- _Your task_:
Without the pictures, write out every entry that follows exactly.

=-=-=-=-=

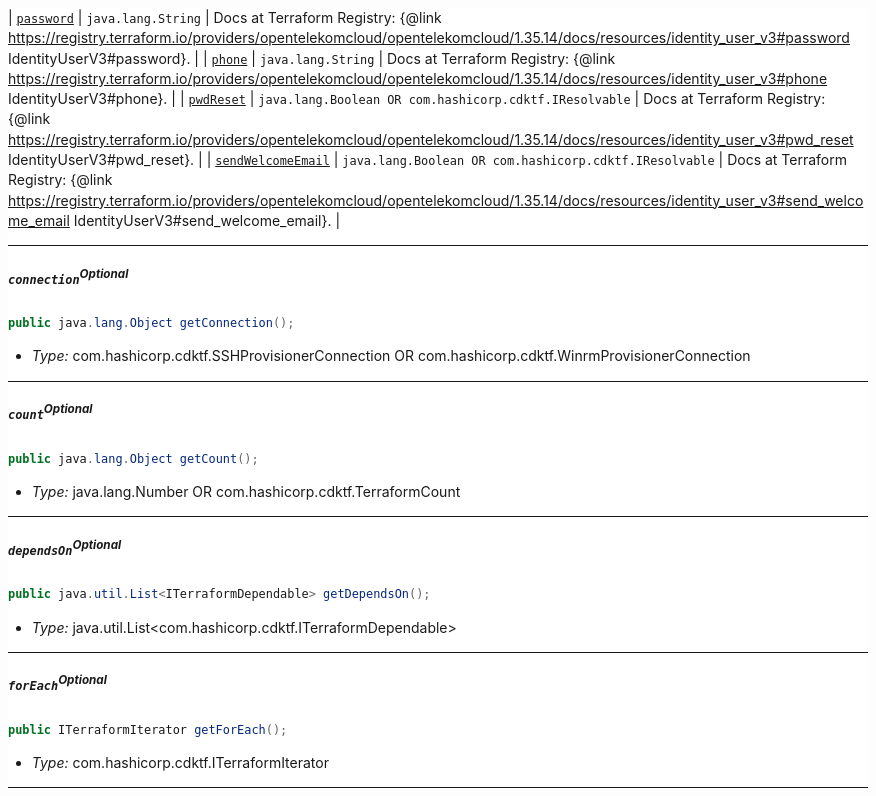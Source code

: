 | <code><a href="#@cdktf/provider-opentelekomcloud.identityUserV3.IdentityUserV3Config.property.password">password</a></code> | <code>java.lang.String</code> | Docs at Terraform Registry: {@link https://registry.terraform.io/providers/opentelekomcloud/opentelekomcloud/1.35.14/docs/resources/identity_user_v3#password IdentityUserV3#password}. |
| <code><a href="#@cdktf/provider-opentelekomcloud.identityUserV3.IdentityUserV3Config.property.phone">phone</a></code> | <code>java.lang.String</code> | Docs at Terraform Registry: {@link https://registry.terraform.io/providers/opentelekomcloud/opentelekomcloud/1.35.14/docs/resources/identity_user_v3#phone IdentityUserV3#phone}. |
| <code><a href="#@cdktf/provider-opentelekomcloud.identityUserV3.IdentityUserV3Config.property.pwdReset">pwdReset</a></code> | <code>java.lang.Boolean OR com.hashicorp.cdktf.IResolvable</code> | Docs at Terraform Registry: {@link https://registry.terraform.io/providers/opentelekomcloud/opentelekomcloud/1.35.14/docs/resources/identity_user_v3#pwd_reset IdentityUserV3#pwd_reset}. |
| <code><a href="#@cdktf/provider-opentelekomcloud.identityUserV3.IdentityUserV3Config.property.sendWelcomeEmail">sendWelcomeEmail</a></code> | <code>java.lang.Boolean OR com.hashicorp.cdktf.IResolvable</code> | Docs at Terraform Registry: {@link https://registry.terraform.io/providers/opentelekomcloud/opentelekomcloud/1.35.14/docs/resources/identity_user_v3#send_welcome_email IdentityUserV3#send_welcome_email}. |

---

##### `connection`<sup>Optional</sup> <a name="connection" id="@cdktf/provider-opentelekomcloud.identityUserV3.IdentityUserV3Config.property.connection"></a>

```java
public java.lang.Object getConnection();
```

- *Type:* com.hashicorp.cdktf.SSHProvisionerConnection OR com.hashicorp.cdktf.WinrmProvisionerConnection

---

##### `count`<sup>Optional</sup> <a name="count" id="@cdktf/provider-opentelekomcloud.identityUserV3.IdentityUserV3Config.property.count"></a>

```java
public java.lang.Object getCount();
```

- *Type:* java.lang.Number OR com.hashicorp.cdktf.TerraformCount

---

##### `dependsOn`<sup>Optional</sup> <a name="dependsOn" id="@cdktf/provider-opentelekomcloud.identityUserV3.IdentityUserV3Config.property.dependsOn"></a>

```java
public java.util.List<ITerraformDependable> getDependsOn();
```

- *Type:* java.util.List<com.hashicorp.cdktf.ITerraformDependable>

---

##### `forEach`<sup>Optional</sup> <a name="forEach" id="@cdktf/provider-opentelekomcloud.identityUserV3.IdentityUserV3Config.property.forEach"></a>

```java
public ITerraformIterator getForEach();
```

- *Type:* com.hashicorp.cdktf.ITerraformIterator

---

=-=-=-=-=

- _Solution to this exercise_:
Source code

: | <code><a href="#@cdktf/provider-opentelekomcloud.identityUserV3.IdentityUserV3Config.property.password">password</a></code> | <code>java.lang.String</code> | Docs at Terraform Registry: {@link https://registry.terraform.io/providers/opentelekomcloud/opentelekomcloud/1.35.14/docs/resources/identity_user_v3#password IdentityUserV3#password}. |
| <code><a href="#@cdktf/provider-opentelekomcloud.identityUserV3.IdentityUserV3Config.property.phone">phone</a></code> | <code>java.lang.String</code> | Docs at Terraform Registry: {@link https://registry.terraform.io/providers/opentelekomcloud/opentelekomcloud/1.35.14/docs/resources/identity_user_v3#phone IdentityUserV3#phone}. |
| <code><a href="#@cdktf/provider-opentelekomcloud.identityUserV3.IdentityUserV3Config.property.pwdReset">pwdReset</a></code> | <code>java.lang.Boolean OR com.hashicorp.cdktf.IResolvable</code> | Docs at Terraform Registry: {@link https://registry.terraform.io/providers/opentelekomcloud/opentelekomcloud/1.35.14/docs/resources/identity_user_v3#pwd_reset IdentityUserV3#pwd_reset}. |
| <code><a href="#@cdktf/provider-opentelekomcloud.identityUserV3.IdentityUserV3Config.property.sendWelcomeEmail">sendWelcomeEmail</a></code> | <code>java.lang.Boolean OR com.hashicorp.cdktf.IResolvable</code> | Docs at Terraform Registry: {@link https://registry.terraform.io/providers/opentelekomcloud/opentelekomcloud/1.35.14/docs/resources/identity_user_v3#send_welcome_email IdentityUserV3#send_welcome_email}. |

---

##### `connection`<sup>Optional</sup> <a name="connection" id="@cdktf/provider-opentelekomcloud.identityUserV3.IdentityUserV3Config.property.connection"></a>

```java
public java.lang.Object getConnection();
```

- *Type:* com.hashicorp.cdktf.SSHProvisionerConnection OR com.hashicorp.cdktf.WinrmProvisionerConnection

---

##### `count`<sup>Optional</sup> <a name="count" id="@cdktf/provider-opentelekomcloud.identityUserV3.IdentityUserV3Config.property.count"></a>

```java
public java.lang.Object getCount();
```

- *Type:* java.lang.Number OR com.hashicorp.cdktf.TerraformCount

---

##### `dependsOn`<sup>Optional</sup> <a name="dependsOn" id="@cdktf/provider-opentelekomcloud.identityUserV3.IdentityUserV3Config.property.dependsOn"></a>

```java
public java.util.List<ITerraformDependable> getDependsOn();
```

- *Type:* java.util.List<com.hashicorp.cdktf.ITerraformDependable>

---

##### `forEach`<sup>Optional</sup> <a name="forEach" id="@cdktf/provider-opentelekomcloud.identityUserV3.IdentityUserV3Config.property.forEach"></a>

```java
public ITerraformIterator getForEach();
```

- *Type:* com.hashicorp.cdktf.ITerraformIterator

---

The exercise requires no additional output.